Bangladesh’s promise to do better in the next series seems to be never ending. Bangladesh tasted some ODI successes in 2007 but Test cricket remained a mystery to the young Tigers. After a credible performance in the home series against Australia in April 2006, Bangladesh were forced to take a break from Test cricket for 13 months by the administrators of the game. Bangladesh never looked the same team after resuming Test cricket in May 2007 with a home series against India. Much have been said by the Bangladesh think tanks including senior players about the potential damage done by the unwanted break to defend the awful performances and now this should put to a rest.
Whatever happened after their resumption of Test cricket, Bangladesh is taking too long to settle in the longer version of the game and time has come to put all the excuses behind and perform like an international outfit.
After two poor series against India and Sri Lanka when Bangladesh finally found a coach in Siddons, a change in performance was expected by most of the Bangladesh fans. Bangladesh’s typical roller coaster performance in the New Zealand series, which was his first series with the Tigers, failed to impress the critics for due reasons and the bandwagon against the Test status of Bangladesh is still rife. It can be argued that Siddons didn’t get enough time to make an impact before the New Zealand series which is probably valid, but no such argument can be put forward about the upcoming home series against South Africa.
This time Bangladesh have the home advantage, the freedom to make a suitable wicket for them and Siddons had enough time to gauge his boys, and work on their potential strengths and weaknesses. Siddons also claimed that he has found the core players for a future Bangladesh team; as always everything looks promising except the performance. The “talented” labelled Bangladeshi cricketers should realise the importance of consistent performance over once in a blue moon display of “super talents”. It must start from somewhere and after eight years into the Test cricket, it’s better not to prolong the not-so-pleasing wait of the well wishers and cricket followers.
South Africa is touring Bangladesh with a full strength team and they will be eager to add another series to their bag before travelling to India. Although their series preparation was badly hampered by the “Quota” row, but the quality of the South African cricket should be enough to overcome such hindrances.
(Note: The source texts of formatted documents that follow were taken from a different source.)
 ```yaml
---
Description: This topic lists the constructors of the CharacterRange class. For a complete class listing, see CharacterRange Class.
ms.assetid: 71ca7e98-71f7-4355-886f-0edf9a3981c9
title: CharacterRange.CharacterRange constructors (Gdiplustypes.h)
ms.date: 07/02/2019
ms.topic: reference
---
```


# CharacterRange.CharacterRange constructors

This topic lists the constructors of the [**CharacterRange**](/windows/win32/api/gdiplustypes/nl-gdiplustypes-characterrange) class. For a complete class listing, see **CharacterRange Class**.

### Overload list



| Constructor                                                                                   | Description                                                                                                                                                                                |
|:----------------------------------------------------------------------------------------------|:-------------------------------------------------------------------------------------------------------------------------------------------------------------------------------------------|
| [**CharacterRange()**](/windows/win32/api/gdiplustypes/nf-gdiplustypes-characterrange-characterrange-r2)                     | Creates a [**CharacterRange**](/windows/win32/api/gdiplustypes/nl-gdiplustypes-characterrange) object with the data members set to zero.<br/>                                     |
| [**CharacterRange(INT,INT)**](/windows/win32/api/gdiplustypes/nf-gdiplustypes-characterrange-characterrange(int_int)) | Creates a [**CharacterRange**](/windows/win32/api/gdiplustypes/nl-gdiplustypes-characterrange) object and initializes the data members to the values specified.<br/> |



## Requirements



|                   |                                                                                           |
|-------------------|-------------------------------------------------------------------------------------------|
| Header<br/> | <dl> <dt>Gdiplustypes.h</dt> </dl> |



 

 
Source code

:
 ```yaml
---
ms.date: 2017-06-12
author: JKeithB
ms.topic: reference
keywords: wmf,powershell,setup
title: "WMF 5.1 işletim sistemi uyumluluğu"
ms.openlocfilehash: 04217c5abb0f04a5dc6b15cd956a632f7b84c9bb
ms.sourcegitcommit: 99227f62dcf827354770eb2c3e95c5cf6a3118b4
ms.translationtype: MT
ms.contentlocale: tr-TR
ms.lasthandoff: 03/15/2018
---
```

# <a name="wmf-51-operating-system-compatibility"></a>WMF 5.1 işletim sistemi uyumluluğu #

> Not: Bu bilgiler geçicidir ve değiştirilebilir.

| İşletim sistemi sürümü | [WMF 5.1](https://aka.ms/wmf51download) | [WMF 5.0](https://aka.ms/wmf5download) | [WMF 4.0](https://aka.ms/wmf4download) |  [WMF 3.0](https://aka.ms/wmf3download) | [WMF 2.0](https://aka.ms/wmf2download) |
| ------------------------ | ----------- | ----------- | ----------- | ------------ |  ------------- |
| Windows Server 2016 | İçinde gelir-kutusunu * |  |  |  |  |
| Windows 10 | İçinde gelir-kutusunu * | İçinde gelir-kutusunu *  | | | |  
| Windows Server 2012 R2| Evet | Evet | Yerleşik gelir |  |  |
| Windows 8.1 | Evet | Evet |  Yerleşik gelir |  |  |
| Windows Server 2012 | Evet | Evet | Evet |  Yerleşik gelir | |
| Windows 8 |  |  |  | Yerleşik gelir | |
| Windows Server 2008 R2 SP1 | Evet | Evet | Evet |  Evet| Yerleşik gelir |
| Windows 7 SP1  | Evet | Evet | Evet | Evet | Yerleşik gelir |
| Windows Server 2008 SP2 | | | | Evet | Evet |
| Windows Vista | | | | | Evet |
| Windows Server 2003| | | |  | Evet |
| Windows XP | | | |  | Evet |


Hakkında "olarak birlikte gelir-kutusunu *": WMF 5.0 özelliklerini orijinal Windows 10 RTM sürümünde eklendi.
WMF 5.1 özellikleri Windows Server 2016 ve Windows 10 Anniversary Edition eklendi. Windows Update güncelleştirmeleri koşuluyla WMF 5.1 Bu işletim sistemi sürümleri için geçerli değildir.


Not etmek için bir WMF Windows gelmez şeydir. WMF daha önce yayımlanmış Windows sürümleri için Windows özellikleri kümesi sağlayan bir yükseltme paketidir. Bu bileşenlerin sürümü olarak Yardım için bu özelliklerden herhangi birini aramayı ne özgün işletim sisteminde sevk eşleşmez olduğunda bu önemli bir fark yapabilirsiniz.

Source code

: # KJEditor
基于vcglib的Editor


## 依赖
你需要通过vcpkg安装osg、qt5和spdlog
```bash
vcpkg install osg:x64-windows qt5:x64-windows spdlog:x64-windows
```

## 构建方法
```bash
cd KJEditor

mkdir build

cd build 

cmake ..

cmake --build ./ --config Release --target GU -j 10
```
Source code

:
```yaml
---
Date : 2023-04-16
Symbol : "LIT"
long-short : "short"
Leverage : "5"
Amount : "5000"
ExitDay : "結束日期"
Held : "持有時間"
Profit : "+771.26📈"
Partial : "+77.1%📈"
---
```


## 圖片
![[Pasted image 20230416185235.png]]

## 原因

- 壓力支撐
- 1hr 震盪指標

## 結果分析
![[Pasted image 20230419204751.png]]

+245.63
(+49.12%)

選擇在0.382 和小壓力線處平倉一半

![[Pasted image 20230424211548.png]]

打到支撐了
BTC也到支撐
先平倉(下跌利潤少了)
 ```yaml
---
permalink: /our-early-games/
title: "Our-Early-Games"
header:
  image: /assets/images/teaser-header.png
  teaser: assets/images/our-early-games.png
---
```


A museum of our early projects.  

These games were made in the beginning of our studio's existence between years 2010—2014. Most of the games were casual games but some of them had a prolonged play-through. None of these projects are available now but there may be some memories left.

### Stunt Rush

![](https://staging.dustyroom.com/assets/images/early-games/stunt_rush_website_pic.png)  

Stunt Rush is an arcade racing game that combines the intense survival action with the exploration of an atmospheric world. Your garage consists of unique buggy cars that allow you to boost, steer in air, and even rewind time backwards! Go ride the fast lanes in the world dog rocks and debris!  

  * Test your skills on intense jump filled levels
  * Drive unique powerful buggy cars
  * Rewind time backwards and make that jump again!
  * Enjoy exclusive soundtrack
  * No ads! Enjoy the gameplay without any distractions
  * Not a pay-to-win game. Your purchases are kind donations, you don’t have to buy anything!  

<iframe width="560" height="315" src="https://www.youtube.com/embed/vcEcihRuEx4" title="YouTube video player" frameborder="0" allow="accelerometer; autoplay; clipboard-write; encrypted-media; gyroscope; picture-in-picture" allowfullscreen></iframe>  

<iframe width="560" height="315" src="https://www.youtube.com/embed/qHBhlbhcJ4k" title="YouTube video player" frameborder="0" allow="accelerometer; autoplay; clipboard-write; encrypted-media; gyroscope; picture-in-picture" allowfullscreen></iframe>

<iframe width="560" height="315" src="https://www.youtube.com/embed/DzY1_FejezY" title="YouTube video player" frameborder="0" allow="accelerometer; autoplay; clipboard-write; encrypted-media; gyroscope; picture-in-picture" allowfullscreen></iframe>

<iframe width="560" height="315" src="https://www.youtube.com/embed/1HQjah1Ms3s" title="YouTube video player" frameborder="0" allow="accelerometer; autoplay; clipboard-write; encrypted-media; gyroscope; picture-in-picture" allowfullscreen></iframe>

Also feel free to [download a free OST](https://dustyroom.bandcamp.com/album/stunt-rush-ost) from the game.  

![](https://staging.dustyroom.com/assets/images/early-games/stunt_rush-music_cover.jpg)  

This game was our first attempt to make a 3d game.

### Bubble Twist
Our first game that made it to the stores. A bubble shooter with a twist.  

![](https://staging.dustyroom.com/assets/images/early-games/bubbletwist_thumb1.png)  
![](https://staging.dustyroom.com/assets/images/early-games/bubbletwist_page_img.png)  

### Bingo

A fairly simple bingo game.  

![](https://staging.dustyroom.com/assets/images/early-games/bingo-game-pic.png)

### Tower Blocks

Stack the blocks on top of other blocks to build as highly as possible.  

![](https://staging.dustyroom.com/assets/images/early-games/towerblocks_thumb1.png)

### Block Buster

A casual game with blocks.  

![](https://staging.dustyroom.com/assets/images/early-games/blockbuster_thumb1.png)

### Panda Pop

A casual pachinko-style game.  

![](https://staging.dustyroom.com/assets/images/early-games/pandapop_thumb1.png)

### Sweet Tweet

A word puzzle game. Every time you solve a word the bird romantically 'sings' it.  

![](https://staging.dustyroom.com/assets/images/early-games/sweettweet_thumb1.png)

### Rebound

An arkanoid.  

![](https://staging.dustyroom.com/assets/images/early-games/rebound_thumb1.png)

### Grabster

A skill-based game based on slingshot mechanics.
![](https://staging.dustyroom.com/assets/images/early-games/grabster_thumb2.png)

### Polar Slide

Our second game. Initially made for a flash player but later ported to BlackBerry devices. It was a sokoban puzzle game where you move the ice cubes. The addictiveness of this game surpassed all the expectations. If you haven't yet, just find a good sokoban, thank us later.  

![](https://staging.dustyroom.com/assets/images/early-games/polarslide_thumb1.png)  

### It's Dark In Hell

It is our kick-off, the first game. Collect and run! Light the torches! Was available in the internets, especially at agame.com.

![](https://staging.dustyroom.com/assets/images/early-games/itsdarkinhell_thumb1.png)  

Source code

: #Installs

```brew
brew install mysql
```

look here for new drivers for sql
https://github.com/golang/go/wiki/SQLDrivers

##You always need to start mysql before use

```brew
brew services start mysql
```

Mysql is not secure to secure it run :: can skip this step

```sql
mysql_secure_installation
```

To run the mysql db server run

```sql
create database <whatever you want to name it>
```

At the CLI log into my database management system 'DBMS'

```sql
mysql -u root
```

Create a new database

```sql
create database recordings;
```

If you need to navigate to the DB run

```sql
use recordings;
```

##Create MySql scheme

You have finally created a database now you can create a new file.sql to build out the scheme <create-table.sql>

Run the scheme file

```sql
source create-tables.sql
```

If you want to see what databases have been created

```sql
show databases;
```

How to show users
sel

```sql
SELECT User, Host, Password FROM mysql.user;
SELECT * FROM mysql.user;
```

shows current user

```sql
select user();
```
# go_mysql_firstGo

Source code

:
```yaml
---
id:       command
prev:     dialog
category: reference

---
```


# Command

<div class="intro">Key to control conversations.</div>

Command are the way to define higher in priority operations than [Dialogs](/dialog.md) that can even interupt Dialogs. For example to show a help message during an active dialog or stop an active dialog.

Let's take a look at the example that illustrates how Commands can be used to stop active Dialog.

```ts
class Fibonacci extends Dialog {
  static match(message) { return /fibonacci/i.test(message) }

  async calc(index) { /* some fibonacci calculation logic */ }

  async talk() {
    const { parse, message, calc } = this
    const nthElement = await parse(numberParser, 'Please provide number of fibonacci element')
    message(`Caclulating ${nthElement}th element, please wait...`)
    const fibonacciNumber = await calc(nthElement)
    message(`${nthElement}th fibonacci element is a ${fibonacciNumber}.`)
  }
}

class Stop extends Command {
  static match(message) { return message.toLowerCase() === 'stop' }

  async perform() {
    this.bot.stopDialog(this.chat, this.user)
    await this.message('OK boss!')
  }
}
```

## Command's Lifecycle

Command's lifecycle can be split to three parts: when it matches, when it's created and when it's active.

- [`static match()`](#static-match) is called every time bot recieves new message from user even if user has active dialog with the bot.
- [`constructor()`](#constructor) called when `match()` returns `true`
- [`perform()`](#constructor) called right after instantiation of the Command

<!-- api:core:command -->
Bangladesh need to play exceptionally well to make the uneasiness of the Saffers regarding the issue visible.
The series bears a special significance to Bangladesh as it will be the last hurrah for the veteran SLA Mohammad Rafique who was one of the rare Test standard cricketers of Bangladesh. The religious fashion of Bangladesh’s batting failure never offered enough runs to play with, still Rafique produced some exceptional rear guard on numerous occasions with his simple yet venomous spin which are rare fond memories for the Bangladesh fans. He deserves a respectable farewell from his colleagues and there can be nothing better than a good batting total to give Rafique a last chance to exploit the spin weakness of the Saffers.
It’s always difficult to write about Bangladesh batting as they always find innovative ways to get out and rare glimpses of performances are always followed by frustration. The slow and low dusty wickets of Bangladesh should suit Bangladeshi style of batting and they have reasonably good batting line-up to post some challenging totals against the pace dominating South African attack. Ntini, Steyn, Morkel all are devastating fast bowlers in friendly conditions but Bangladesh pitches will offer little assistance to their style of bowling. Bangladesh can take heart from the absence of Paul Harris, who recently enjoyed success against Pakistan, and Shaun Pollock who always enjoyed success in the sub-continent.
South Africans were once dubbed as the “Bunnies of Spinners”; they have come a long way and recently enjoyed success in the spinner friendly conditions, but still have weaknesses against the quality left arm spins. Bangladesh’s recent triumph against the Saffers in 2007 ODI world cup, which is their solitary success in all forms of the game against the Proteas, in Guyana was scripted by the SLA trio who strangulated them in the middle. Mohammad Rafique and Enamul Haque Jr. duo are able to generate similar asphyxiating feeling in suitable conditions and they will be Bangladesh’s main weapon against the formidable South African batting line-up. If the new ball duo Mashrafe Mortaza and Shahadat Hossain can create some early breakthrough, spinners will be able to utilize the conditions and dominate the play. But first of all the batsmen must score some runs to create a sense of competitiveness.
Bangladesh has greater chance to taste success in the ODI series which will follow the Test series, but it’s the Test performance which will come under microscope of the cricket pundits and a good Test series will definitely bolster Bangladesh’s chances to register some ODI wins.
Recently every Bangladesh series starts with some promise and ends with some frustration. Bangladesh seems to end up with more questions to answer after some inexplicable displays on the field. Will South Africa series be the beginning of the end of this unpleasant cycle?